**WORK TO BE COMPLETED**
Among the entries below, take the line with "the dataset immediately.</span></span>" and the line with "meet your needs.</span></span>", and output them and every line between them exactly, with nothing else.

**SUPPLIED MATERIAL**
= = =
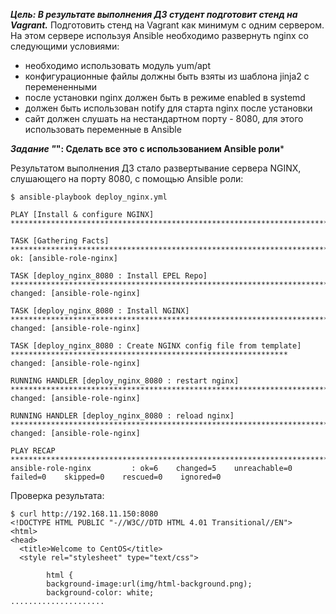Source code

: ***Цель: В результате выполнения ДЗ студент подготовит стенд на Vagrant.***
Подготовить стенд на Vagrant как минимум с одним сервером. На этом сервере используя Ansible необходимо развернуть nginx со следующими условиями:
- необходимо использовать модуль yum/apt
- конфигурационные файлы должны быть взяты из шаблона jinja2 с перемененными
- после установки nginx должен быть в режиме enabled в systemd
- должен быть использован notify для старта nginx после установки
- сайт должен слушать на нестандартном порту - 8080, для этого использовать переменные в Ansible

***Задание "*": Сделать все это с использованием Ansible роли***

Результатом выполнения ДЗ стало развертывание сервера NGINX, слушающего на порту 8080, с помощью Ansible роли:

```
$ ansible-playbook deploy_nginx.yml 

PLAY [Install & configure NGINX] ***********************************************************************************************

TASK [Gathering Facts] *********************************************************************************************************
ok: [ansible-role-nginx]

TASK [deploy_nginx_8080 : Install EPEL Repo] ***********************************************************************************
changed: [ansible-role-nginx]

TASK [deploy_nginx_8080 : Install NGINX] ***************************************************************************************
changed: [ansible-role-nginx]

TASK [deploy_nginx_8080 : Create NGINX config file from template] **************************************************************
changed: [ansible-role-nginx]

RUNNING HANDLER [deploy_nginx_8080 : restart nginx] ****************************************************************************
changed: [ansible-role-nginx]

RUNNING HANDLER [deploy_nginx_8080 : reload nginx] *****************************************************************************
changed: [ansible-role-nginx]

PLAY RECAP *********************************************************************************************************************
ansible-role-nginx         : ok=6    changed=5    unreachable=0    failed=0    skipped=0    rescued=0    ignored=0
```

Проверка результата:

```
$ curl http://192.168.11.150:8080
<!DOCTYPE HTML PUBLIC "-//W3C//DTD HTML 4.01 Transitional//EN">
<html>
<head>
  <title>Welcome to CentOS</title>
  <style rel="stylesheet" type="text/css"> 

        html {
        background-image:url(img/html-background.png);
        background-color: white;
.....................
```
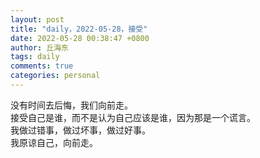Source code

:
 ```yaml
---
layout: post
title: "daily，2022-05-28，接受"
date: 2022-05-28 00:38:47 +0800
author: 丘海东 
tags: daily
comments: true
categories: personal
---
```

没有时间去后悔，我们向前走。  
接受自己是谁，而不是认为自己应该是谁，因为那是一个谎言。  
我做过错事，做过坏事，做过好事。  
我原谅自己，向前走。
= = =
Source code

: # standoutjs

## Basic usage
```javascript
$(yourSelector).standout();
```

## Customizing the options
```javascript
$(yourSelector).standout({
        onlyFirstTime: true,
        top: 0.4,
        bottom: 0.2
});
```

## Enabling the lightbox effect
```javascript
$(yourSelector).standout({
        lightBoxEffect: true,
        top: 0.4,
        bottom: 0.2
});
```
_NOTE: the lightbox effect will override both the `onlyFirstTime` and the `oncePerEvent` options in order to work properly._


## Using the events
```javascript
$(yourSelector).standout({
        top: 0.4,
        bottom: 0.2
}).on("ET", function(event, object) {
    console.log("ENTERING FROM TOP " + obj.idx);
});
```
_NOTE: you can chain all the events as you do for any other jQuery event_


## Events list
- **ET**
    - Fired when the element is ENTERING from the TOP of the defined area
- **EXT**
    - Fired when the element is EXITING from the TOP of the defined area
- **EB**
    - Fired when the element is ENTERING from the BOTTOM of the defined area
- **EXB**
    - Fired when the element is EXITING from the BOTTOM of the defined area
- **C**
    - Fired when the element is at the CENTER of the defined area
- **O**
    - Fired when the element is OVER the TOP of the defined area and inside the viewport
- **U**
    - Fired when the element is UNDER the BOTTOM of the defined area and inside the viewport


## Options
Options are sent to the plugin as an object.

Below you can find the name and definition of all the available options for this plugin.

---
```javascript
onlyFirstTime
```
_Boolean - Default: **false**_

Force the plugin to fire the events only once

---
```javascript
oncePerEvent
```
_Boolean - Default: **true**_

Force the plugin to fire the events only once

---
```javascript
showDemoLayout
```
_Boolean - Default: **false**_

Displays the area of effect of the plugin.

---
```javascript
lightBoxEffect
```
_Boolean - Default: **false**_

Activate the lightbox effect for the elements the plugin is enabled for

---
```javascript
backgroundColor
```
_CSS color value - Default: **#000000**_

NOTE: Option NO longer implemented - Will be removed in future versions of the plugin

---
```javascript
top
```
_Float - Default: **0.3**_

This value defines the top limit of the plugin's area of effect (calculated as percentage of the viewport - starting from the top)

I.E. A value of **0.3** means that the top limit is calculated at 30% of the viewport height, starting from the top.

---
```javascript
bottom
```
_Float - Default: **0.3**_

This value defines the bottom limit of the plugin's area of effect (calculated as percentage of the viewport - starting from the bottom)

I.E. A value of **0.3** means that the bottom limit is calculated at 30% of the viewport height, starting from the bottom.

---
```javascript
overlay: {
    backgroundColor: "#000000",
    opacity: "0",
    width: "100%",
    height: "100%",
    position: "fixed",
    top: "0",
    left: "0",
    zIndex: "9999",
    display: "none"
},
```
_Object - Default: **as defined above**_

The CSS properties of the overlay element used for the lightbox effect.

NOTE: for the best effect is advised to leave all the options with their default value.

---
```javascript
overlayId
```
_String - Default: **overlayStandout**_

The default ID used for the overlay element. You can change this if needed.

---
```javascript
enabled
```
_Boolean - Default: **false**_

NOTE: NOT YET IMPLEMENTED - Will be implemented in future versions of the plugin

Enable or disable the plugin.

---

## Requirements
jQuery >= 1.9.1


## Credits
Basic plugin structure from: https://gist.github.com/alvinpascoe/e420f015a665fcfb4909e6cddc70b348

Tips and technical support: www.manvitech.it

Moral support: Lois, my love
= = =
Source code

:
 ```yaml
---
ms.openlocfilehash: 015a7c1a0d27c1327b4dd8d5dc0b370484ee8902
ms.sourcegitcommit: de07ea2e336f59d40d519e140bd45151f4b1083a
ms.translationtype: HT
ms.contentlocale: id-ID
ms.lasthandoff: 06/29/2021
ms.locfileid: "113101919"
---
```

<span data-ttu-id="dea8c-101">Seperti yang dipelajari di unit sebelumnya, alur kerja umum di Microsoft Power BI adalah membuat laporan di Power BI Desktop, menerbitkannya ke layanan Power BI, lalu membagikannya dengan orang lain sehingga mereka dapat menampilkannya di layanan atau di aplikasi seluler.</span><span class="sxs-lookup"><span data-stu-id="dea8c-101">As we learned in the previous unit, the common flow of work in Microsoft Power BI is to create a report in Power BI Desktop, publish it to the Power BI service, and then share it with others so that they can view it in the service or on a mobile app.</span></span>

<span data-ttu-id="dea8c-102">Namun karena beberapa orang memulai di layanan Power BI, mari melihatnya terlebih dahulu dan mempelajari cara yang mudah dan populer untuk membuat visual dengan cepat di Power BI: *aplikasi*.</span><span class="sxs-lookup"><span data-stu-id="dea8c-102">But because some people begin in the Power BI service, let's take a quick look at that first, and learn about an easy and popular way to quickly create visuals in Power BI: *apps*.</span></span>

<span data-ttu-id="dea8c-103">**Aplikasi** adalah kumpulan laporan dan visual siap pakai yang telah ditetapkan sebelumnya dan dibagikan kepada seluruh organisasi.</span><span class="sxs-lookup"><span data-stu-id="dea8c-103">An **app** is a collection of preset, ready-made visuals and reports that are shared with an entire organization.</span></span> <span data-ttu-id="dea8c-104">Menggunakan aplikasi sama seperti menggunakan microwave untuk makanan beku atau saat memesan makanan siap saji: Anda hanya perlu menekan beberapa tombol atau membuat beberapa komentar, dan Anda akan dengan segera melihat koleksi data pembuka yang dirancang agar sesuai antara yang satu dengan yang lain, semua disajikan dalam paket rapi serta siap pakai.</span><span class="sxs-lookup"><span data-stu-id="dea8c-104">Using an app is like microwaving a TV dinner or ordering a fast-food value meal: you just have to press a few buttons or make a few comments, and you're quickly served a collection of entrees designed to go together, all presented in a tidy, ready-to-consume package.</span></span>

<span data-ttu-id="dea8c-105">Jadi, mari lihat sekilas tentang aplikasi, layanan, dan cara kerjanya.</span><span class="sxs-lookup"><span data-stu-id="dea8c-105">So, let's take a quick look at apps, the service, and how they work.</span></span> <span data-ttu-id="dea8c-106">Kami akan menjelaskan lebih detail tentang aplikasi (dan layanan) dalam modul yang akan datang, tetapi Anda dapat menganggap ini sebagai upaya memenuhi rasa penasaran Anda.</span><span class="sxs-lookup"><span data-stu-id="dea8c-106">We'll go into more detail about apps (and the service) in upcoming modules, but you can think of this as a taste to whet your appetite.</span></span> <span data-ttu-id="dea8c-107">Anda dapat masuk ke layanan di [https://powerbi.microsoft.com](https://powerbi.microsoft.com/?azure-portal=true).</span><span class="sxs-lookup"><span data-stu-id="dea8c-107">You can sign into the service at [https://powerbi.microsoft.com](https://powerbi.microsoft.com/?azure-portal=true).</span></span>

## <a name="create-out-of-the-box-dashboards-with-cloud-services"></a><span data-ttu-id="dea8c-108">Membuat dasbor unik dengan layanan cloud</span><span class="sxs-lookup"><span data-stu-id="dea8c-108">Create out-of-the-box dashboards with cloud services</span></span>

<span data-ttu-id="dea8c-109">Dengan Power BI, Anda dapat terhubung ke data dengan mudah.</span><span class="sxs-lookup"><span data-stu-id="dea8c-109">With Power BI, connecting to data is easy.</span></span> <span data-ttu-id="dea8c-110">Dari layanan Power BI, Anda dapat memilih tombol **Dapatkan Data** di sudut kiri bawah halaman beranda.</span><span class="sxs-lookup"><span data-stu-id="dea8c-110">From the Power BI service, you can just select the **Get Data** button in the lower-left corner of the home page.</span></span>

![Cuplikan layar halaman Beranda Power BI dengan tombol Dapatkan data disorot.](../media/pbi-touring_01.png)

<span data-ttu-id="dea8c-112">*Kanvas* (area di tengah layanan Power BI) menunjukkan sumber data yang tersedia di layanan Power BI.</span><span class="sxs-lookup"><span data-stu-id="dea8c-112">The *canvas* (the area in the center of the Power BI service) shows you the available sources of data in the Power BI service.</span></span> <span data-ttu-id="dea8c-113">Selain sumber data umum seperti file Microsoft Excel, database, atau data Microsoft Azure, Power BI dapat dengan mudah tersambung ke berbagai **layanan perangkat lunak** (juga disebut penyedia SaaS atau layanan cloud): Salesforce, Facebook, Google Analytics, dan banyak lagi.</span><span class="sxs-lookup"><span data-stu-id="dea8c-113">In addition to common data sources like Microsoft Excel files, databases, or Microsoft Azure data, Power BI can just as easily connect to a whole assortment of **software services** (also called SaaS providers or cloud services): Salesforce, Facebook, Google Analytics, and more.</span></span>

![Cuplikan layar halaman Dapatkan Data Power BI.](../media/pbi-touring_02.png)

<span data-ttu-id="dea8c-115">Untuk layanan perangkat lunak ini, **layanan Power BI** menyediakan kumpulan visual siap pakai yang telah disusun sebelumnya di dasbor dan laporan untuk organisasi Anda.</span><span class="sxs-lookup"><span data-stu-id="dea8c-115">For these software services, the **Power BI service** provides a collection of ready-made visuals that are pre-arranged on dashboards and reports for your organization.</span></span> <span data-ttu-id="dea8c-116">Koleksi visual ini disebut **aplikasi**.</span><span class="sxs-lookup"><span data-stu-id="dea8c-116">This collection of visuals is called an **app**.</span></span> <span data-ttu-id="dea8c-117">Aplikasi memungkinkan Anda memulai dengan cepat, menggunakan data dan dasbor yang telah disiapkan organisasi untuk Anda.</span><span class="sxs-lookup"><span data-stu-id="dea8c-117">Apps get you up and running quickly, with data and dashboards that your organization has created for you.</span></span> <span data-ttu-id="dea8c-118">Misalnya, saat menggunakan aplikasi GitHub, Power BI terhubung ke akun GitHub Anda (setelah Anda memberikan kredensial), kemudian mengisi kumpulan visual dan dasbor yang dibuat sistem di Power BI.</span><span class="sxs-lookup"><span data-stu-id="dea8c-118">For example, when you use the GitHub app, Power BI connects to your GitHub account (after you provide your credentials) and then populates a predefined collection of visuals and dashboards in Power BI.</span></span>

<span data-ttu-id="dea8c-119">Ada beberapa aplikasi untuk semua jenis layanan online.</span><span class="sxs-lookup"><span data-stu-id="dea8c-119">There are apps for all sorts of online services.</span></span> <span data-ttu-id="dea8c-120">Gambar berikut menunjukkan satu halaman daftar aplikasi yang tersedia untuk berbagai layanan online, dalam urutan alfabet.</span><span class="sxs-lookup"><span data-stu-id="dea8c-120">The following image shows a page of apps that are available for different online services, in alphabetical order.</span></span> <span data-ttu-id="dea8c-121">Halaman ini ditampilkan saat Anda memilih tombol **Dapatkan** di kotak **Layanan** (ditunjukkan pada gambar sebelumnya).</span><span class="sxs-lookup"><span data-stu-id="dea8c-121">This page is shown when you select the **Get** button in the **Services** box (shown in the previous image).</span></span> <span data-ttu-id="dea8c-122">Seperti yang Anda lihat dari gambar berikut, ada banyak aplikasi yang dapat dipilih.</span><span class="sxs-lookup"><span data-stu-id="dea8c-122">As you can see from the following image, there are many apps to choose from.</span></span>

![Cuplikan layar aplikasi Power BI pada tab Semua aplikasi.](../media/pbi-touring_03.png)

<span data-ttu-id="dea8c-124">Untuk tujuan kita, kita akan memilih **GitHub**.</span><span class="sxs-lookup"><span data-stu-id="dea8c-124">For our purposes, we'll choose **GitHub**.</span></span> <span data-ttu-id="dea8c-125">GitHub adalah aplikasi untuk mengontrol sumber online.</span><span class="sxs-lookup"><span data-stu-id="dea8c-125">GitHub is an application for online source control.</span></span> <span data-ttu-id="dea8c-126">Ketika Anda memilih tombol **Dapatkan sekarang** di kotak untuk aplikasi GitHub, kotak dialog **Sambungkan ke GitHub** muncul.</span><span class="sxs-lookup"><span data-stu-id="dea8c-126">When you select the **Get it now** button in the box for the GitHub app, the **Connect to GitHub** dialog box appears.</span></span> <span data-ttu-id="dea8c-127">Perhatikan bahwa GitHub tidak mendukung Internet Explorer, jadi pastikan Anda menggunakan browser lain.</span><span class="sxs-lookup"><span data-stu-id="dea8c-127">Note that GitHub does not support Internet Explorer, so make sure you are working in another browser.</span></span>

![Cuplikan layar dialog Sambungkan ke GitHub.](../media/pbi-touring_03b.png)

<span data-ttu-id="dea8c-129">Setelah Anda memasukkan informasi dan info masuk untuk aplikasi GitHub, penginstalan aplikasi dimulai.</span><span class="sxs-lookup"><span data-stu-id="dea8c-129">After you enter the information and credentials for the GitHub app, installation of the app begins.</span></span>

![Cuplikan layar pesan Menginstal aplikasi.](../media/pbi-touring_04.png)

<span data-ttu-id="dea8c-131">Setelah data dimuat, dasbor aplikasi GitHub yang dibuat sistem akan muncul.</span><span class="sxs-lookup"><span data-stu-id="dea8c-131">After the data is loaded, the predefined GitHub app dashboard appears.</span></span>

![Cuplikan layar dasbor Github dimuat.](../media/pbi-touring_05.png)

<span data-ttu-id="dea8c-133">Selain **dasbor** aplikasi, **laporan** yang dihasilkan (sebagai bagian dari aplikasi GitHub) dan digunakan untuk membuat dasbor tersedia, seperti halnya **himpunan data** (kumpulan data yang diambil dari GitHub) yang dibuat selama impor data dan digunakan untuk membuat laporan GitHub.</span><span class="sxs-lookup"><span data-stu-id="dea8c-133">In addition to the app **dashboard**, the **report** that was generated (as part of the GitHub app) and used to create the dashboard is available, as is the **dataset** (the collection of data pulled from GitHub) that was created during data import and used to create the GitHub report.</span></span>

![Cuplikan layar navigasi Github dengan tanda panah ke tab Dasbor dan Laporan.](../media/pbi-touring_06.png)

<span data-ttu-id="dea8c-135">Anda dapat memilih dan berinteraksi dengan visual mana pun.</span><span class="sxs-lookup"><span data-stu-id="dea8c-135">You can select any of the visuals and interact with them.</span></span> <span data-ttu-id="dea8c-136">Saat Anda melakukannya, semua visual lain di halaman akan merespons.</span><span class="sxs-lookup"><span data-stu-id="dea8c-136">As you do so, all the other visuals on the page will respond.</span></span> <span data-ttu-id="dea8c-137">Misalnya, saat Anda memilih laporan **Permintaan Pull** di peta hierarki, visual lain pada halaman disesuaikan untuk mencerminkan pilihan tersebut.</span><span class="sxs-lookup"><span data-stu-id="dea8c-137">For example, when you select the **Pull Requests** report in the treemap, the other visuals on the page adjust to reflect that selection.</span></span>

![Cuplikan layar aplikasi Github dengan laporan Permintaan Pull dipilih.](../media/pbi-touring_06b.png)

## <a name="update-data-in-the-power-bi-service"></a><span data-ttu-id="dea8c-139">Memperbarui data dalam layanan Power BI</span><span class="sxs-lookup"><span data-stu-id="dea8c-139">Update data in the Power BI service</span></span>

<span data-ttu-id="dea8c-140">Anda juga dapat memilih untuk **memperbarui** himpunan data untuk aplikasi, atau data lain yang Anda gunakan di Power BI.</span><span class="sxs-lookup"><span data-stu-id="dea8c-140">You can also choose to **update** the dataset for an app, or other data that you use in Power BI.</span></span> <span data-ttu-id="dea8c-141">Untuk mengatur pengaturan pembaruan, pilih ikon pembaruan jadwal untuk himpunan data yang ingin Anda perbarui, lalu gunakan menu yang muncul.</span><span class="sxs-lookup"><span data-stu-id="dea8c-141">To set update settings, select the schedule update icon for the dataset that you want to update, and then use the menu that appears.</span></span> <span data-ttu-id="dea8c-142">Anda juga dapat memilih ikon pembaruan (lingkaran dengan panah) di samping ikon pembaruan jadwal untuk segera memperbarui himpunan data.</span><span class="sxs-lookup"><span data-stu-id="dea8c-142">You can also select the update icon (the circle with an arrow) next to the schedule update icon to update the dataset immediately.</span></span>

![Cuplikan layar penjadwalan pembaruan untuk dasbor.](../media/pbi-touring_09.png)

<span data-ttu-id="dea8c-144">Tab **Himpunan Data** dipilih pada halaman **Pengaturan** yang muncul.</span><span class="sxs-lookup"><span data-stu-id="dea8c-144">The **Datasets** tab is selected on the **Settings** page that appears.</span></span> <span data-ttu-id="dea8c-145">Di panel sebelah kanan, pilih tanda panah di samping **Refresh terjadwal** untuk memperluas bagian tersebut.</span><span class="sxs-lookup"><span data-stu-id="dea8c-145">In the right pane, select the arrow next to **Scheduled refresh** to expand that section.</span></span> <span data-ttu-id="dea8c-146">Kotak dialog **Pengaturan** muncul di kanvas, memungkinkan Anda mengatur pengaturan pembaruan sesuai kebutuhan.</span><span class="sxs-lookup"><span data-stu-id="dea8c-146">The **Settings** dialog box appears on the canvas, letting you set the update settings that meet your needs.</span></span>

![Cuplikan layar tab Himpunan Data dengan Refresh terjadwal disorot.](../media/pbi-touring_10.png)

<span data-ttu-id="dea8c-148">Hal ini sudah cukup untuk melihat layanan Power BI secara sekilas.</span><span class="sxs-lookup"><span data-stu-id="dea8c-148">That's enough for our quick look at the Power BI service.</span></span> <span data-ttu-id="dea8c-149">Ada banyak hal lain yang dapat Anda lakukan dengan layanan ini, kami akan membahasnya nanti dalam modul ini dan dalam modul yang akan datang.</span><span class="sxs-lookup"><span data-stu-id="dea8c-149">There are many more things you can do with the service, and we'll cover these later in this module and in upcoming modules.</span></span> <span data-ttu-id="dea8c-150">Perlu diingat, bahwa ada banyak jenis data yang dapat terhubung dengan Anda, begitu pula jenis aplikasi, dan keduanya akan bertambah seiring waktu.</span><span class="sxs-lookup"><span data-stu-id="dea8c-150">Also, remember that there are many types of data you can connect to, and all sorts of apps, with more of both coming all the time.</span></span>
= = =
**PROBLEM SOLUTION**
<span data-ttu-id="dea8c-140">Anda juga dapat memilih untuk **memperbarui** himpunan data untuk aplikasi, atau data lain yang Anda gunakan di Power BI.</span><span class="sxs-lookup"><span data-stu-id="dea8c-140">You can also choose to **update** the dataset for an app, or other data that you use in Power BI.</span></span> <span data-ttu-id="dea8c-141">Untuk mengatur pengaturan pembaruan, pilih ikon pembaruan jadwal untuk himpunan data yang ingin Anda perbarui, lalu gunakan menu yang muncul.</span><span class="sxs-lookup"><span data-stu-id="dea8c-141">To set update settings, select the schedule update icon for the dataset that you want to update, and then use the menu that appears.</span></span> <span data-ttu-id="dea8c-142">Anda juga dapat memilih ikon pembaruan (lingkaran dengan panah) di samping ikon pembaruan jadwal untuk segera memperbarui himpunan data.</span><span class="sxs-lookup"><span data-stu-id="dea8c-142">You can also select the update icon (the circle with an arrow) next to the schedule update icon to update the dataset immediately.</span></span>

![Cuplikan layar penjadwalan pembaruan untuk dasbor.](../media/pbi-touring_09.png)

<span data-ttu-id="dea8c-144">Tab **Himpunan Data** dipilih pada halaman **Pengaturan** yang muncul.</span><span class="sxs-lookup"><span data-stu-id="dea8c-144">The **Datasets** tab is selected on the **Settings** page that appears.</span></span> <span data-ttu-id="dea8c-145">Di panel sebelah kanan, pilih tanda panah di samping **Refresh terjadwal** untuk memperluas bagian tersebut.</span><span class="sxs-lookup"><span data-stu-id="dea8c-145">In the right pane, select the arrow next to **Scheduled refresh** to expand that section.</span></span> <span data-ttu-id="dea8c-146">Kotak dialog **Pengaturan** muncul di kanvas, memungkinkan Anda mengatur pengaturan pembaruan sesuai kebutuhan.</span><span class="sxs-lookup"><span data-stu-id="dea8c-146">The **Settings** dialog box appears on the canvas, letting you set the update settings that meet your needs.</span></span>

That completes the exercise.